- [Task prompt] Show each line of the entries below in which the word "inner" appears.

- [Dataset extract]
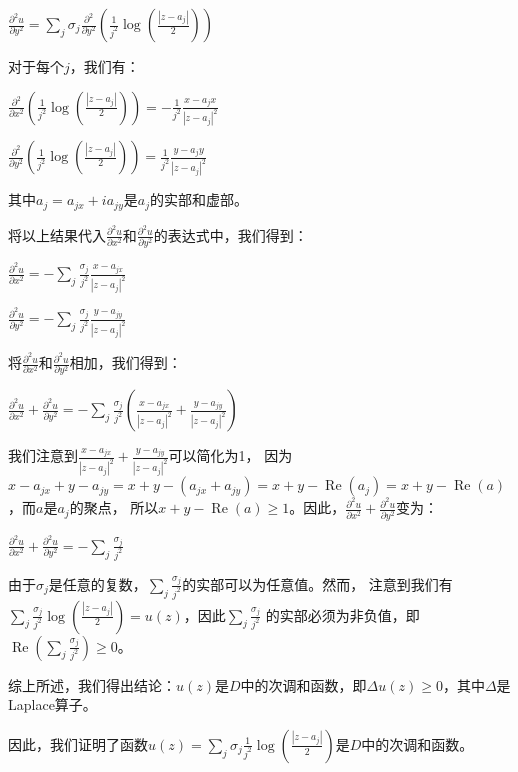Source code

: \documentclass[12pt, a4paper, oneside]{article}
\begin{document}
\begin{spacing}{2.0}
\begin{center}
    $\frac{\partial^2u}{\partial y^2}=\sum_j\sigma_j\frac{\partial^2}{\partial y^2}\left(\frac{1}{j^2}\log\left(\frac{|z-a_j|}{2}\right)\right)$
\end{center}
对于每个$j$，我们有：
\begin{center}
    $\frac{\partial^2}{\partial x^2}\left(\frac{1}{j^2}\log\left(\frac{|z-a_j|}{2}\right)\right)=-\frac{1}{j^2}\frac{x-a_jx}{|z-a_j|^2}$
\end{center}
\begin{center}

    $\frac{\partial^2}{\partial y^2}\left(\frac{1}{j^2}\log\left(\frac{|z-a_j|}{2}\right)\right)=\frac{1}{j^2}\frac{y-a_j y}{|z-a_j|^2}$

\end{center}
其中$a_j = a_{jx}+ia_{jy}$是$a_j$的实部和虚部。

将以上结果代入$\frac{\partial^2 u}{\partial x^2}$和$\frac{\partial^2 u}{\partial y^2}$的表达式中，我们得到：
\begin{center}
    $\frac{\partial^2u}{\partial x^2} = -\sum_j\frac{\sigma_j}{j^2}\frac{x-a_{jx}}{|z-a_j|^2}$
\end{center}

\begin{center}
    $\frac{\partial^2u}{\partial y^2} = -\sum_j\frac{\sigma_j}{j^2}\frac{y-a_{jy}}{|z-a_j|^2}$
\end{center}
将$\frac{\partial^2 u}{\partial x^2}$和$\frac{\partial^2 u}{\partial y^2}$相加，我们得到：

\begin{center}
    $\frac{\partial^2u}{\partial x^2}+\frac{\partial^2u}{\partial y^2}=-\sum_j\frac{\sigma_j}{j^2}\left(\frac{x-a_{jx}}{|z-a_j|^2}+\frac{y-a_{jy}}{|z-a_j|^2}\right)$
\end{center}

我们注意到$\frac{x-a_{jx}}{|z-a_j|^2} + \frac{y-a_{jy}}{|z-a_j|^2}$可以简化为1，
因为$x-a_{jx}+y-a_{jy}=x+y-(a_{jx}+a_{jy})=x+y-\operatorname{Re}(a_j)=x+y-\operatorname{Re}(a)$，而$a$是$a_j$的聚点，
所以$x+y-\operatorname{Re}(a) \geq 1$。因此，$\frac{\partial^2 u}{\partial x^2} + \frac{\partial^2 u}{\partial y^2}$变为：

\begin{center}
    $\frac{\partial^2u}{\partial x^2}+\frac{\partial^2u}{\partial y^2}=-\sum_j\frac{\sigma_j}{j^2}$
\end{center}
由于$\sigma_j$是任意的复数，$\sum_{j}\frac{\sigma_j}{j^2}$的实部可以为任意值。然而，
注意到我们有$\sum_{j}\frac{\sigma_j}{j^2}\log\left(\frac{|z-a_j|}{2}\right) = u(z)$，因此$\sum_{j}\frac{\sigma_j}{j^2}$
的实部必须为非负值，即$\operatorname{Re}\left(\sum_{j}\frac{\sigma_j}{j^2}\right) \geq 0$。

综上所述，我们得出结论：$u(z)$是$D$中的次调和函数，即$\Delta u(z) \geq 0$，其中$\Delta$是Laplace算子。

因此，我们证明了函数$u(z) = \sum_{j}\sigma_j \frac{1}{j^2}\log\left(\frac{|z-a_j|}{2}\right)$是$D$中的次调和函数。




\end{spacing}{}
\end{document}
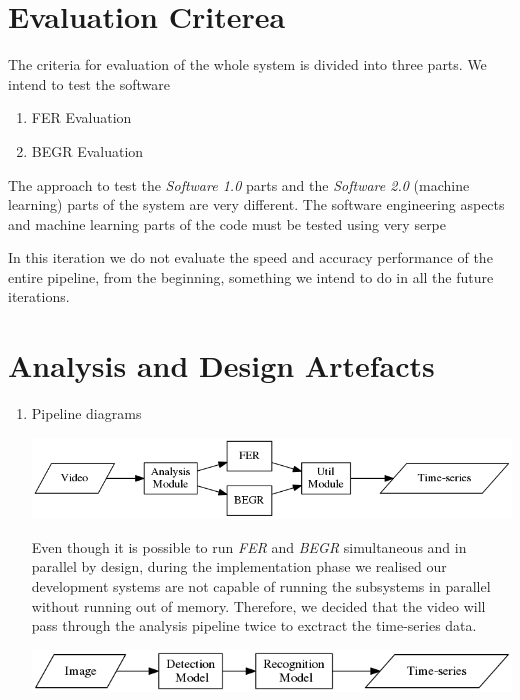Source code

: \documentclass[12pt,a4paper,man]{report}
\begin{document}
\section{Evaluation Criterea}
\label{sec:orge02ab9c}

The criteria for evaluation of the whole system is divided into three parts. We intend to test the software 
\begin{enumerate}
\item FER Evaluation
\item BEGR Evaluation
\end{enumerate}

The approach to test the \emph{Software 1.0} parts and the \emph{Software 2.0} (machine learning) parts of the system are very different.
The software engineering aspects and machine learning parts of the code must be tested using very serpe

In this iteration we do not evaluate the speed and accuracy performance of the entire pipeline, from the beginning, something we intend to do in all the future iterations.


\section{Analysis and Design Artefacts}
\label{sec:org5b53db4}
\begin{enumerate}
\item Pipeline diagrams
\label{sec:org555d3d3}

\begin{center}
\includegraphics[width=.9\linewidth]{img/pipeline.png}
\end{center}


Even though it is possible to run \emph{FER} and \emph{BEGR} simultaneous and in parallel by design, during the implementation phase we realised our development systems are not capable of  running the subsystems in parallel without running out of memory. Therefore, we decided that the video will pass through the analysis pipeline twice to exctract the time-series data.


\begin{center}
\includegraphics[width=.9\linewidth]{img/ferpipeline.png}
\end{center}
\end{enumerate}
\end{document}
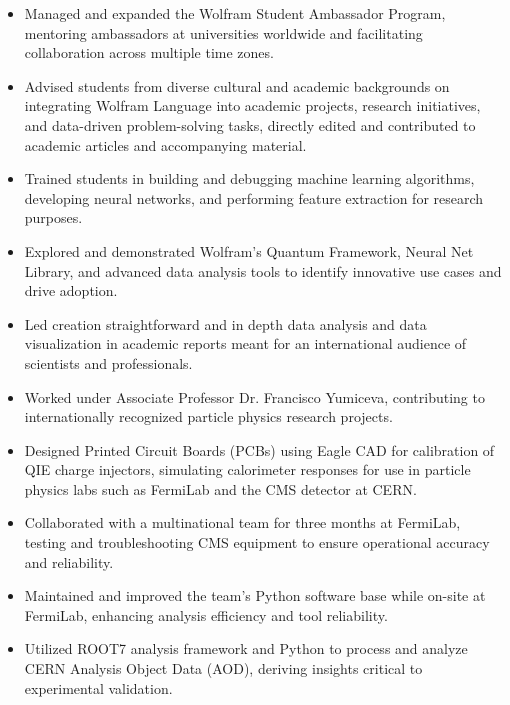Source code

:\documentclass[10pt,a4paper,ragged2e,withhyper]{altacv}
\begin{document}
\begin{paracol}{2}
\begin{itemize}
    \item Managed and expanded the Wolfram Student Ambassador Program, mentoring ambassadors at universities worldwide and facilitating collaboration across multiple time zones.
    \item Advised students from diverse cultural and academic backgrounds on integrating Wolfram Language into academic projects, research initiatives, and data-driven problem-solving tasks, directly edited and contributed to academic articles and accompanying material.
    \item Trained students in building and debugging machine learning algorithms, developing neural networks, and performing feature extraction for research purposes.
    \item Explored and demonstrated Wolfram’s Quantum Framework, Neural Net Library, and advanced data analysis tools to identify innovative use cases and drive adoption.
    \item Led creation straightforward and in depth data analysis and data visualization in academic reports meant for an international audience of scientists and professionals.
\end{itemize}
\begin{itemize}
    \item Worked under Associate Professor Dr. Francisco Yumiceva, contributing to internationally recognized particle physics research projects.
    \item Designed Printed Circuit Boards (PCBs) using Eagle CAD for calibration of QIE charge injectors, simulating calorimeter responses for use in particle physics labs such as FermiLab and the CMS detector at CERN.
    \item Collaborated with a multinational team for three months at FermiLab, testing and troubleshooting CMS equipment to ensure operational accuracy and reliability.
    \item Maintained and improved the team’s Python software base while on-site at FermiLab, enhancing analysis efficiency and tool reliability.
    \item Utilized ROOT7 analysis framework and Python to process and analyze CERN Analysis Object Data (AOD), deriving insights critical to experimental validation.



\end{itemize}
\end{paracol}
\end{document}
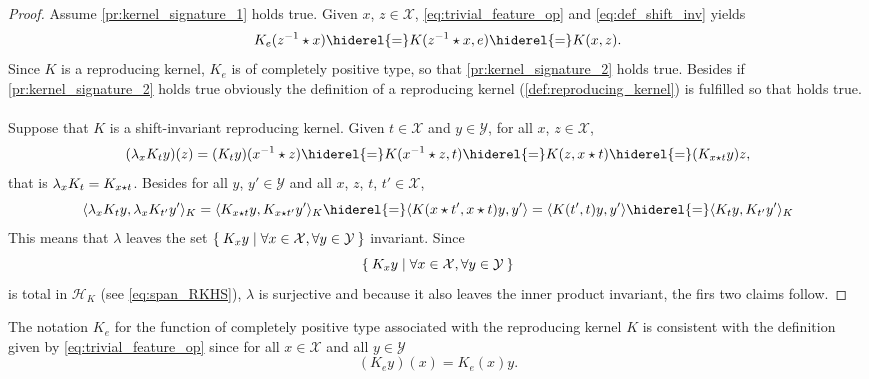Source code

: \begin{proof} Assume \cref{pr:kernel_signature_1} holds true. Given $x$, $z\in\mathcal{X}$, \cref{eq:trivial_feature_op} and \cref{eq:def_shift_inv} yields
\begin{dmath*}
K_e(\inv{z}\groupop x)\hiderel{=}K(\inv{z} \groupop x,e)\hiderel{=}K(x,z).
\end{dmath*}
Since $K$ is a reproducing kernel, $K_e$ is of completely positive type, so that \cref{pr:kernel_signature_2} holds true. Besides if \cref{pr:kernel_signature_2} holds true obviously the definition of a reproducing kernel (\cref{def:reproducing_kernel}) is fulfilled so that \label{pr:kernel_signature_1} holds true.
\paragraph{}
Suppose that $K$ is a shift-invariant reproducing kernel. Given $t\in\mathcal{X}$ and $y\in\mathcal{Y}$, for all $x$, $z\in\mathcal{X}$,
\begin{dmath*}
(\lambda_xK_ty)(z)=(K_ty)(\inv{x}\groupop z)\hiderel{=}K(\inv{x}\groupop z,t)\hiderel{=}K(z,x\groupop t)\hiderel{=}(K_{x\groupop t}y)z,
\end{dmath*}
that is $\lambda_xK_t=K_{x\star t}$. Besides for all $y$, $y'\in\mathcal{Y}$ and all $x$, $z$, $t$, $t'\in\mathcal{X}$,
\begin{dmath*}
\inner{\lambda_xK_ty, \lambda_xK_{t'}y'}_K=\inner{K_{x\groupop t}y, K_{x \groupop t'}y'}_K\hiderel{=}\inner{K(x \groupop t', x \groupop t)y,y'}=\inner{K(t',t)y, y'}\hiderel{=}\inner{K_ty, K_{t'}y'}_K
\end{dmath*}
This means that $\lambda$ leaves the set $\Set{K_xy|\forall x\in\mathcal{X}, \forall y\in\mathcal{Y}}$ invariant.
Since \begin{dmath*}
\Set{K_xy|\forall x\in\mathcal{X}, \forall y\in\mathcal{Y}}
\end{dmath*}
is total in $\mathcal{H}_K$ (see \cref{eq:span_RKHS}), $\lambda$ is surjective and because it also leaves the inner product invariant, the firs two claims follow.
\end{proof}
The notation $K_e$ for the function of completely positive type associated with the reproducing kernel $K$
is consistent with the definition given by \cref{eq:trivial_feature_op} since for all $x\in\mathcal{X}$ and all $y\in\mathcal{Y}$
\begin{dmath*}
(K_ey)(x)=K_e(x)y.
\end{dmath*}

- [Task response]
\inner{\lambda_xK_ty, \lambda_xK_{t'}y'}_K=\inner{K_{x\groupop t}y, K_{x \groupop t'}y'}_K\hiderel{=}\inner{K(x \groupop t', x \groupop t)y,y'}=\inner{K(t',t)y, y'}\hiderel{=}\inner{K_ty, K_{t'}y'}_K
is total in $\mathcal{H}_K$ (see \cref{eq:span_RKHS}), $\lambda$ is surjective and because it also leaves the inner product invariant, the firs two claims follow.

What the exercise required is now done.